I especially enjoyed a scented bubble bath after a long day hauling buckets of scant recycled water through the poison oak. I was working with chiaroscuro then, enjoying the play of contrasts more than the shapes of things themselves. When the two halves of my life became incomprehensible to one another, I began to think of myself as doubly fluent, not easily caught, moving with singular competence between two worlds that were equally my own.
I knew exactly where to expect a man with an animal familiar. He would show up at Serendipity and have long abstruse discussions with Morpheus, which I would try to understand and Alizarin would disdain. But when Gregory showed up at Foxglove with Akana, the perfect alignment of my two worlds shifted, creating an effect that was like trying to observe an eclipse on a cloudy day. The contrasts were obscured, the line of sight disturbed. And when my eyes adjusted, I saw that a wolf had come out of the fog.
Reina was singing the day they arrived. “Is that you, Isobel?” she sang.
I was trying to glide past her door and make it into the bath before anyone noticed I was caked with marijuana resin.
“Would you come in here for a minute?” she continued singing, as if she knew I’d be as delighted as she was.
I saw Akana before I even realized Gregory was in the room. I could loo
k at someone’s new lover at my leisure. But I had never seen a wolf as white as a dove, curled up in a spot of sunshine on a dead man’s Persian rug. It wasn’t a pleasure, exactly, to observe a captive apex predator lounging around in a mansion, safe from everything except the loss of wolfish dignity. It’s not a pleasure to see a car crash, either. It’s just the most impressive thing there is. That’s all. I stared at her. She met my eyes.
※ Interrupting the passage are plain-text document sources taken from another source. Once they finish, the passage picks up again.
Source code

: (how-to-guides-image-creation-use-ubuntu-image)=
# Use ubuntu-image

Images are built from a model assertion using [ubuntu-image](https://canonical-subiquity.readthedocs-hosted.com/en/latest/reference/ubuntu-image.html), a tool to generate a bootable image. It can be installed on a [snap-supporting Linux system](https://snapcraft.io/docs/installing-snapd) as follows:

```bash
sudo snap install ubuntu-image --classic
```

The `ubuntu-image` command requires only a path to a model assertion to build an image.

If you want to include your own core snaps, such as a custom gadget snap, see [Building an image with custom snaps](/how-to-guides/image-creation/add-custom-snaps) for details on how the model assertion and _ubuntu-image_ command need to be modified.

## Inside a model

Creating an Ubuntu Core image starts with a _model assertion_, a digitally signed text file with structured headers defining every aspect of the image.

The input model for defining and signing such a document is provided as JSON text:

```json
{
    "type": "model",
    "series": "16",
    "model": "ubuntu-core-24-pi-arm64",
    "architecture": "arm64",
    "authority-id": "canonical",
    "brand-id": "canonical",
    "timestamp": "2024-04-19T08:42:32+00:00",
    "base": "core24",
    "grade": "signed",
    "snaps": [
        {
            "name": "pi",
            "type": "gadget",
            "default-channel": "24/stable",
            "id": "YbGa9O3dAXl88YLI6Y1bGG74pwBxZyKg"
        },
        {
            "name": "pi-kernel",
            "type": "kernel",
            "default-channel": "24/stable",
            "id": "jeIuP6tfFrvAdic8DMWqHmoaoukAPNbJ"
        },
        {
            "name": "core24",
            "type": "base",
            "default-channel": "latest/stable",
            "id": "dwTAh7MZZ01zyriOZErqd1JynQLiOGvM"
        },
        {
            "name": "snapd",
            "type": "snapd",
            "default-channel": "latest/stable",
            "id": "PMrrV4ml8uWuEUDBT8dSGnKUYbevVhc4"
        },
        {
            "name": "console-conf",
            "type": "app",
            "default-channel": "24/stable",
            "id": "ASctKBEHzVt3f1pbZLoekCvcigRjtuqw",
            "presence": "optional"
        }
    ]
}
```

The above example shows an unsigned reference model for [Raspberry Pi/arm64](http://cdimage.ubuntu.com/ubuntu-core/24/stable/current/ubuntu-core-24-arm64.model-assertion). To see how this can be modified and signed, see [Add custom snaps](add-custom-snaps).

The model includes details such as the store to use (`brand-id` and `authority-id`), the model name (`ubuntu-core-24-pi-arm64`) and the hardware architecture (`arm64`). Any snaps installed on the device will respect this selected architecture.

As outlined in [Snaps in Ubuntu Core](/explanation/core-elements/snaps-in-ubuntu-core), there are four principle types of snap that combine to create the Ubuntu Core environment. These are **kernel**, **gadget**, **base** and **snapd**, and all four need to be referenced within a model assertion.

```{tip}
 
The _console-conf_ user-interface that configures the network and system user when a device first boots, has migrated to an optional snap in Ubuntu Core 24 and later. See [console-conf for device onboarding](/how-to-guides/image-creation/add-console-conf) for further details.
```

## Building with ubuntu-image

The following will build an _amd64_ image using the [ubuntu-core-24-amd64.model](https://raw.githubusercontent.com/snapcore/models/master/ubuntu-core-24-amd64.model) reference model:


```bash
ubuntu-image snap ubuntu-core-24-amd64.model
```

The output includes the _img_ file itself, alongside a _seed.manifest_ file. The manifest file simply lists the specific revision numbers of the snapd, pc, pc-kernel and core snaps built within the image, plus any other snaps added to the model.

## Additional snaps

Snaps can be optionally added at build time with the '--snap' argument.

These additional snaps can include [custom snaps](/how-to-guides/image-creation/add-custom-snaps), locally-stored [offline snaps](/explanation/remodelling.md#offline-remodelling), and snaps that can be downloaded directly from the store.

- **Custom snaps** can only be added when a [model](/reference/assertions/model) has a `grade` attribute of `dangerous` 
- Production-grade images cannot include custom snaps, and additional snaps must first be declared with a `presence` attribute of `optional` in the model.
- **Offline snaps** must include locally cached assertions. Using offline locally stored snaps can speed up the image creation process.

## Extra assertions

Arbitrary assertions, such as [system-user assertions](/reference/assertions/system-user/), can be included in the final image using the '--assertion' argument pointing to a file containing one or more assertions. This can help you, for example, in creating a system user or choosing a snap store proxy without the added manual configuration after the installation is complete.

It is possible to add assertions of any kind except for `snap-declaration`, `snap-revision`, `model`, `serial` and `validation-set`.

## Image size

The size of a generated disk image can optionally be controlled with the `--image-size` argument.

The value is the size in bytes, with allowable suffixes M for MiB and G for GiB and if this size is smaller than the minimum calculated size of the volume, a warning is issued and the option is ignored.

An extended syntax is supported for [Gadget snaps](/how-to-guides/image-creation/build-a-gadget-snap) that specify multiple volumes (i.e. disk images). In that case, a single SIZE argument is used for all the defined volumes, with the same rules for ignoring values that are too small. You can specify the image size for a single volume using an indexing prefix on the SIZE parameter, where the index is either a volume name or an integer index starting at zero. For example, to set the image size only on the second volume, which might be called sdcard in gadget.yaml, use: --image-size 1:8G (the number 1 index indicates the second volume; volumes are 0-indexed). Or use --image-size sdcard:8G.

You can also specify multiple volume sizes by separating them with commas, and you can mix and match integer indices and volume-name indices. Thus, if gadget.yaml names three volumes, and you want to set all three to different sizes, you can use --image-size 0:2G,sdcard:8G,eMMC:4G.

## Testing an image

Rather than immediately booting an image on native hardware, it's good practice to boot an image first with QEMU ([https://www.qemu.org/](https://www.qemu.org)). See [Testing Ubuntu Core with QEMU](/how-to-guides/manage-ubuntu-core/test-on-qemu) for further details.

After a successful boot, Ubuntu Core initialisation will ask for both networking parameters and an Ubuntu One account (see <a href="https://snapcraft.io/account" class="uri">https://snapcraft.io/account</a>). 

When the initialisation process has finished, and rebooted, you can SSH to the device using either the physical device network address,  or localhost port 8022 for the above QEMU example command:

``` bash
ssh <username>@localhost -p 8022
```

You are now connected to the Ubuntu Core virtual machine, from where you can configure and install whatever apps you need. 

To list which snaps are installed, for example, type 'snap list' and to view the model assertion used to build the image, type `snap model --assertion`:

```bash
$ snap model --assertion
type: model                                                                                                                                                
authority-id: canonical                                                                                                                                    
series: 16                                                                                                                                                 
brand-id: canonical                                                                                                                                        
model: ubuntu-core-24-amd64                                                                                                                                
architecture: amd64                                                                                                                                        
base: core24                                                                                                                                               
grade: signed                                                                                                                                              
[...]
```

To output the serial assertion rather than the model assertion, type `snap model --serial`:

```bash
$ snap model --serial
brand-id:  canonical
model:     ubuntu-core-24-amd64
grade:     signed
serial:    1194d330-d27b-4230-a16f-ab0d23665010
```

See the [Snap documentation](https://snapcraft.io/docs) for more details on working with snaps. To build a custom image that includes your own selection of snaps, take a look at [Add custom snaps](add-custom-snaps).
Akana’s good looks were marred only by a slight crookedness at the end of her elegant snout. It gave her beauty a storied quality, like she’d been brought up short in full pursuit of satisfaction or revenge. She had perfect teeth and gleaming pink gums. With eight inches of immaculate white fur, she was lovely and innocent, disdainful and dangerous, like Marlene Dietrich as Catherine the Great.
White wolves are most commonly found on the Internet, in sentimental poses that are often enhanced by the addition of wings, smoke, or glowing eyes. But there was Akana, beautiful and trivial, an ornament in the life of a heavily tattooed chiropractor.
Gregory and Reina were lying in bed together, like liberated French people in a scandalized British lady’s memoirs about Gallic hospitality. She was wearing a fluffy pink bathrobe, while the owner of a long-legged she-wolf reclined in khakis and a pale yellow dress shirt. They looked like people with two very different ideas about what to wear on Casual Friday.
“This,” Reina announced, snuggling, “is Gregory.” She beamed, in a way that let me know a true friend would be truly ecstatic about the presence of Gregory. “We’re like John and Yoko. In bed all day.” She flashed a peace sign.
Gregory looked chagrined. When he spoke, he took his S’s in his teeth like he thought it might be rude to poke them with his tongue. He had a loose-lipped way of approaching plosive consonants, so Peter Piper picking his peck would be a spit-spraying mess before he was done.
“Except we’re not naked!” he pointed out, shushing his sibilants and blubbering his plosives. Akana drew her tail in closer to her body, like a lady smoothing her skirts. I wondered if he’d gotten her spayed.